WORK ITEM: Check each line of the entries for "Network" and report the ones that have it.

Start of GIVEN DATA

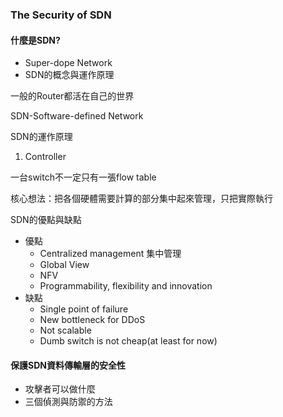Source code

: ### The Security of SDN

#### 什麼是SDN?

* Super-dope Network
* SDN的概念與運作原理

一般的Router都活在自己的世界 



SDN-Software-defined Network

SDN的運作原理

1. Controller



一台switch不一定只有一張flow table

核心想法：把各個硬體需要計算的部分集中起來管理，只把實際執行

SDN的優點與缺點

* 優點
  * Centralized management  集中管理
  * Global View
  * NFV
  * Programmability, flexibility and innovation 
* 缺點
  * Single point of failure
  * New bottleneck for DDoS
  * Not scalable
  * Dumb switch is not cheap\(at least for now\)

#### 保護SDN資料傳輸層的安全性

* 攻擊者可以做什麼
* 三個偵測與防禦的方法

End of GIVEN DATA

TASK RESULT:
* Super-dope Network
SDN-Software-defined Network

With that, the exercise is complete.